(What to produce):
Search each line below for the word "label" and list those that contain it.

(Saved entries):

:::::

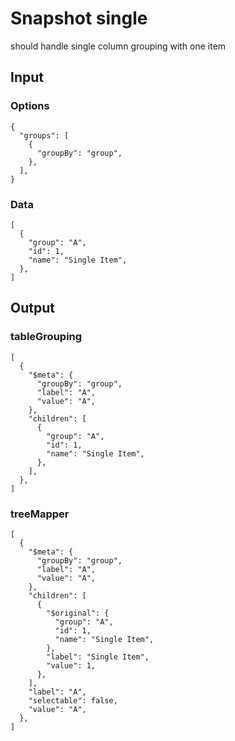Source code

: # Snapshot single

should handle single column grouping with one item

## Input

### Options
```json5
{
  "groups": [
    {
      "groupBy": "group",
    },
  ],
}
```

### Data
```json5
[
  {
    "group": "A",
    "id": 1,
    "name": "Single Item",
  },
]
```

## Output

### tableGrouping
```json5
[
  {
    "$meta": {
      "groupBy": "group",
      "label": "A",
      "value": "A",
    },
    "children": [
      {
        "group": "A",
        "id": 1,
        "name": "Single Item",
      },
    ],
  },
]
```

### treeMapper
```json5
[
  {
    "$meta": {
      "groupBy": "group",
      "label": "A",
      "value": "A",
    },
    "children": [
      {
        "$original": {
          "group": "A",
          "id": 1,
          "name": "Single Item",
        },
        "label": "Single Item",
        "value": 1,
      },
    ],
    "label": "A",
    "selectable": false,
    "value": "A",
  },
]
```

:::::

(Exercise output):
      "label": "A",
      "label": "A",
        "label": "Single Item",
    "label": "A",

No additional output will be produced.